* [Task requirements]: Present each line of the entries below that holds the word "identity".

[Entries taken from a collection]
#####

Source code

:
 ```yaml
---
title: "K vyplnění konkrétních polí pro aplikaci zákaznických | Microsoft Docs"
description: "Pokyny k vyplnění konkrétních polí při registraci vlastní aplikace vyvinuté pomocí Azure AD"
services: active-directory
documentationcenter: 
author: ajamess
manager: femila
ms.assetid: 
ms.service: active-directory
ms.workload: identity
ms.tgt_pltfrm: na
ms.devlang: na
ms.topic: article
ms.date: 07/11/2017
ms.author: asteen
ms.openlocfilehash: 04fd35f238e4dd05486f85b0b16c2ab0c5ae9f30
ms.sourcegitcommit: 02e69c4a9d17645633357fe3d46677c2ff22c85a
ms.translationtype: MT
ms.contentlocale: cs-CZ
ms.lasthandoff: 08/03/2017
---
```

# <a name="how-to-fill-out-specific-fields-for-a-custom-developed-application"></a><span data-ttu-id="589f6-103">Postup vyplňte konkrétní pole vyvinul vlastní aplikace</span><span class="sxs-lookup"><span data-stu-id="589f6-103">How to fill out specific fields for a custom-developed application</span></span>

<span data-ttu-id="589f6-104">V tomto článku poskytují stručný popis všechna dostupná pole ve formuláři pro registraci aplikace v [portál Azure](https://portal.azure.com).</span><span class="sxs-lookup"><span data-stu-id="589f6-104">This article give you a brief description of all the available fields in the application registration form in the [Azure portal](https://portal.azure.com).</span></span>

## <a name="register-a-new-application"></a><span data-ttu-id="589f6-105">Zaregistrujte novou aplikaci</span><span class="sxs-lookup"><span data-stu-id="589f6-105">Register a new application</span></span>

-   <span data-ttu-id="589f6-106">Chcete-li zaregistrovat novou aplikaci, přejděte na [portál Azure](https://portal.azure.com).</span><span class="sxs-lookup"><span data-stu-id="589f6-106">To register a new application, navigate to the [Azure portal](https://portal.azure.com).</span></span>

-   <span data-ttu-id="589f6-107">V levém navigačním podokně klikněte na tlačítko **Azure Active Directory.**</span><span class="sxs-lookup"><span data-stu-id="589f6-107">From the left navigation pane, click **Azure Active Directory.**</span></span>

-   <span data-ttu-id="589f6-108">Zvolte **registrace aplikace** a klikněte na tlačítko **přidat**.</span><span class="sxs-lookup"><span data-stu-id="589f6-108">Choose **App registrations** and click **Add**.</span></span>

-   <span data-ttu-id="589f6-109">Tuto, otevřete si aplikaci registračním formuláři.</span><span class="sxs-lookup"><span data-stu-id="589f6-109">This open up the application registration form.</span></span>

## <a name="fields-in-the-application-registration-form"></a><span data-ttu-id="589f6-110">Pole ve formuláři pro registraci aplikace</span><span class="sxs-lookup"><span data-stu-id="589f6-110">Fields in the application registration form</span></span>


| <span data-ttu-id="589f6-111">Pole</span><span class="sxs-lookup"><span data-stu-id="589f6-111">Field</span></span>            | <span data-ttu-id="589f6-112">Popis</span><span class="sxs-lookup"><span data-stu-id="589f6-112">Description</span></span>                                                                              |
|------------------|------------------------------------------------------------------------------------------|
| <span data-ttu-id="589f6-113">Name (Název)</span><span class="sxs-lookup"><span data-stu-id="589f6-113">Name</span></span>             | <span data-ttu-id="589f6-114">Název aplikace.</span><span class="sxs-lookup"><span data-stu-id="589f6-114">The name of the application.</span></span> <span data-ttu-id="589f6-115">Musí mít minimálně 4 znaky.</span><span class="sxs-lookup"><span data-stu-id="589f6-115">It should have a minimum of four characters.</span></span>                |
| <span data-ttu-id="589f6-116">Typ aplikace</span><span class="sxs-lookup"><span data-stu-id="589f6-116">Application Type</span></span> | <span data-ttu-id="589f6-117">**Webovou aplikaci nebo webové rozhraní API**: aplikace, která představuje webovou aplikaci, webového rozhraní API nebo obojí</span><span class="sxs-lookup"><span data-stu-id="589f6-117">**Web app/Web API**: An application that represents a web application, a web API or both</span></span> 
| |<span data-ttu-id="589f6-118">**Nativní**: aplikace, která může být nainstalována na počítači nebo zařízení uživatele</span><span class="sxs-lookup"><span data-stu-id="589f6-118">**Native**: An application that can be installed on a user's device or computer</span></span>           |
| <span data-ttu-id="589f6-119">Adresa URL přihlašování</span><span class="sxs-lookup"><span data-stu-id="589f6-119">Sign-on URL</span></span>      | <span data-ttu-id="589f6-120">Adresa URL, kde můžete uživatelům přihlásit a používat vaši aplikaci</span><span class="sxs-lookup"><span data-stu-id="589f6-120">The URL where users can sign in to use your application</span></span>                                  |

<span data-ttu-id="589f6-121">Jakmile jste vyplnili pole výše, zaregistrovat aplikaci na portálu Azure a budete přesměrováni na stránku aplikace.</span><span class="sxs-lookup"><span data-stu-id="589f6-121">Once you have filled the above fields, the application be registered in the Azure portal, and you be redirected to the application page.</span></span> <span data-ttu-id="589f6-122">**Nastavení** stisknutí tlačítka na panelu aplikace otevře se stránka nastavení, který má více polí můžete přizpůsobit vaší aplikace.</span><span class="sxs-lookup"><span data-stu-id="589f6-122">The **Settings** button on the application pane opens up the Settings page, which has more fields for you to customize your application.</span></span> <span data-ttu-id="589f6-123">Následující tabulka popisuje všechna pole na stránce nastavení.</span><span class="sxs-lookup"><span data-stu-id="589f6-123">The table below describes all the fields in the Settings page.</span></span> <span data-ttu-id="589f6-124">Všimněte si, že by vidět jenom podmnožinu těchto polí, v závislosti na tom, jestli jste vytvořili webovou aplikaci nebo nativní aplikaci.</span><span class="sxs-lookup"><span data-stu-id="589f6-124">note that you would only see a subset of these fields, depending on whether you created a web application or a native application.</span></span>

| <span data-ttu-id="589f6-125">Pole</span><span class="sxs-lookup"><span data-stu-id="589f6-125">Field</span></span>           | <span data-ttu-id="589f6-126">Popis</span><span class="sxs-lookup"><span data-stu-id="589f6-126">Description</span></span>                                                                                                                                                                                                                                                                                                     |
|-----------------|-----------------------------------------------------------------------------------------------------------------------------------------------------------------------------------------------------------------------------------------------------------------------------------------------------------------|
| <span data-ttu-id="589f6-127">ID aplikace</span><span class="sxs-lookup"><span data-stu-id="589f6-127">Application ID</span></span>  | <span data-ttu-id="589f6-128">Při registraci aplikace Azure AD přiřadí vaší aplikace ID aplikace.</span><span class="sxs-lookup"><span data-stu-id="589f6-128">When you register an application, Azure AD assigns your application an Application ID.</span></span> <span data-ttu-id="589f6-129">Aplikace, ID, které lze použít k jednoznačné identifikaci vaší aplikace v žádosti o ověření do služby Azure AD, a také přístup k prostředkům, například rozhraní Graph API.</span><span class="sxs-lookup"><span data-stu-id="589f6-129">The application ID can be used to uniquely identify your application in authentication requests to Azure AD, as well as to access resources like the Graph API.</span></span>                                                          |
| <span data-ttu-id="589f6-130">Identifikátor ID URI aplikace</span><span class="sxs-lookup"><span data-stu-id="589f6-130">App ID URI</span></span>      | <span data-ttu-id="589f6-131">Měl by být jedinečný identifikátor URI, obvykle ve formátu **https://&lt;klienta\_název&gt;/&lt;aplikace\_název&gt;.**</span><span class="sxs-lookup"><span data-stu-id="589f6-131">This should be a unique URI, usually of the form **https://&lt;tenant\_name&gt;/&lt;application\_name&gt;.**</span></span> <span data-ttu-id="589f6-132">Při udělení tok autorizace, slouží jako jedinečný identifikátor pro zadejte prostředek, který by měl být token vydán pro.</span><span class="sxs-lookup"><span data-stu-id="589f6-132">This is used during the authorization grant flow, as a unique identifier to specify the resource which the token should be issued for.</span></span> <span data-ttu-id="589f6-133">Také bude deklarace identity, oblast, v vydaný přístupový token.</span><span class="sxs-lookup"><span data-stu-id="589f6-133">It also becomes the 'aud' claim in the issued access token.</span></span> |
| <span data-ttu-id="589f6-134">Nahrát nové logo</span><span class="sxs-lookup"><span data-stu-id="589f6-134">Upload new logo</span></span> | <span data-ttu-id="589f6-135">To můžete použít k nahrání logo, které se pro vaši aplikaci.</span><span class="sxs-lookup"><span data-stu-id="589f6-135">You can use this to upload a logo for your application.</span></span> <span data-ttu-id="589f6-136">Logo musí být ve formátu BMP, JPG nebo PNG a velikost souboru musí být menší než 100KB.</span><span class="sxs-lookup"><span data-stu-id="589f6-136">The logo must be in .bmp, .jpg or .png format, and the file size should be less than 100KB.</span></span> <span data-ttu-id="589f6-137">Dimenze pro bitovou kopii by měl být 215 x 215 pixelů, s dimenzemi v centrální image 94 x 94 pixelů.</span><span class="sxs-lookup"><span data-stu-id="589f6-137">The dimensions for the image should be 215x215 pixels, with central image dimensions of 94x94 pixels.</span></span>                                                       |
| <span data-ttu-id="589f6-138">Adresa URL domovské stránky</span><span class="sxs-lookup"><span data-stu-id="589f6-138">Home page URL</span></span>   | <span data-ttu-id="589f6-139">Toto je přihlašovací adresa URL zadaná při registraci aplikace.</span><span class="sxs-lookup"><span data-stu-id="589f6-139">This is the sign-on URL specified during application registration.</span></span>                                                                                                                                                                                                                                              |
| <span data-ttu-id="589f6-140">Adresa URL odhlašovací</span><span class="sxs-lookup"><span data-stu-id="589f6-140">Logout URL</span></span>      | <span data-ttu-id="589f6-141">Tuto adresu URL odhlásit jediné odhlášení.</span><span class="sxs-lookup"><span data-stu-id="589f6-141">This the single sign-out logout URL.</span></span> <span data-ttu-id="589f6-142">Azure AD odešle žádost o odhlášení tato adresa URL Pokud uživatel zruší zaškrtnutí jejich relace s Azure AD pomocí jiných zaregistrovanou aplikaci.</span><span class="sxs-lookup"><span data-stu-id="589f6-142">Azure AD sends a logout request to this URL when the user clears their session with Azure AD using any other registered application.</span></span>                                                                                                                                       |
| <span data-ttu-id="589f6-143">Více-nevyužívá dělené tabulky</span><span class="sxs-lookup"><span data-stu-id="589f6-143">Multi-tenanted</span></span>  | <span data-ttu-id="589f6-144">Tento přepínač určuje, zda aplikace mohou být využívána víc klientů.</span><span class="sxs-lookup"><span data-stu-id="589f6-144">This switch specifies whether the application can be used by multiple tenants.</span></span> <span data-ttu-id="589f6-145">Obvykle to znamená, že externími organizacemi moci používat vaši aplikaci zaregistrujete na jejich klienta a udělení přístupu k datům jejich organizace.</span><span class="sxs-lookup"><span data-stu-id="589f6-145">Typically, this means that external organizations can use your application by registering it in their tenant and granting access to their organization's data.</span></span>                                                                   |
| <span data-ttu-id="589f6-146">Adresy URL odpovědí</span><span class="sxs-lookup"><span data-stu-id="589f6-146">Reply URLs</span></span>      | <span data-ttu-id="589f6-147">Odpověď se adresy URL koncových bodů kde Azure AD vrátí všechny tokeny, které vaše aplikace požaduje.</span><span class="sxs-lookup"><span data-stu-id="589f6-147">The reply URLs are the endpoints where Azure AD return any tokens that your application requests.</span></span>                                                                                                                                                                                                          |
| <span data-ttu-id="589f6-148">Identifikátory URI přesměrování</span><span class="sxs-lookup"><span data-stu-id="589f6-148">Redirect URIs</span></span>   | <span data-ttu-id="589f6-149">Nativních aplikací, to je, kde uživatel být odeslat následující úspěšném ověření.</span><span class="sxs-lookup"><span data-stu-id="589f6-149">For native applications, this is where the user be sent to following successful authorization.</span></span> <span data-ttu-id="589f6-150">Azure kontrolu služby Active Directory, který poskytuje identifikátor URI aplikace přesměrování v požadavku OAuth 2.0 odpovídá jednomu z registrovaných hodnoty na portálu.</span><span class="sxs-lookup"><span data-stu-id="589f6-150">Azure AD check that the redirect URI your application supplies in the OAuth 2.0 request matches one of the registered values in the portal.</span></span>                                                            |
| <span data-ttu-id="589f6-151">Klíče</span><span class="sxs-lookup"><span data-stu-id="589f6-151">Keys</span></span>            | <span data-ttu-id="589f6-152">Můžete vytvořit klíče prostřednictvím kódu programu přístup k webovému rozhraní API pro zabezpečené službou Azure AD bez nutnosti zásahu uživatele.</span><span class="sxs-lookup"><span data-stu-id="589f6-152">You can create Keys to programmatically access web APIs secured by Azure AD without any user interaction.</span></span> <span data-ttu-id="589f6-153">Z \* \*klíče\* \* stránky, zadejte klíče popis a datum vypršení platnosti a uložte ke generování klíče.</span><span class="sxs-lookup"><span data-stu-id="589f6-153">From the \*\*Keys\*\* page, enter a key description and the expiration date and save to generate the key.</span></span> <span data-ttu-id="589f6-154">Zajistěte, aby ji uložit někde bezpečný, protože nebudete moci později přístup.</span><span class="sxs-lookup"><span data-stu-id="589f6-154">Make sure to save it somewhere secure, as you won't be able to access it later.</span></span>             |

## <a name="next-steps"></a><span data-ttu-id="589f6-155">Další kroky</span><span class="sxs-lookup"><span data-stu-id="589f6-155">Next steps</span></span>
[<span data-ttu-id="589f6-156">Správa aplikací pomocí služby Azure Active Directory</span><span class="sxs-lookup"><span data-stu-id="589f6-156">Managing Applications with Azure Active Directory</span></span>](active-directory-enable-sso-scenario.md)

#####

* [Task solution]:
ms.workload: identity
| <span data-ttu-id="589f6-130">Identifikátor ID URI aplikace</span><span class="sxs-lookup"><span data-stu-id="589f6-130">App ID URI</span></span>      | <span data-ttu-id="589f6-131">Měl by být jedinečný identifikátor URI, obvykle ve formátu **https://&lt;klienta\_název&gt;/&lt;aplikace\_název&gt;.**</span><span class="sxs-lookup"><span data-stu-id="589f6-131">This should be a unique URI, usually of the form **https://&lt;tenant\_name&gt;/&lt;application\_name&gt;.**</span></span> <span data-ttu-id="589f6-132">Při udělení tok autorizace, slouží jako jedinečný identifikátor pro zadejte prostředek, který by měl být token vydán pro.</span><span class="sxs-lookup"><span data-stu-id="589f6-132">This is used during the authorization grant flow, as a unique identifier to specify the resource which the token should be issued for.</span></span> <span data-ttu-id="589f6-133">Také bude deklarace identity, oblast, v vydaný přístupový token.</span><span class="sxs-lookup"><span data-stu-id="589f6-133">It also becomes the 'aud' claim in the issued access token.</span></span> |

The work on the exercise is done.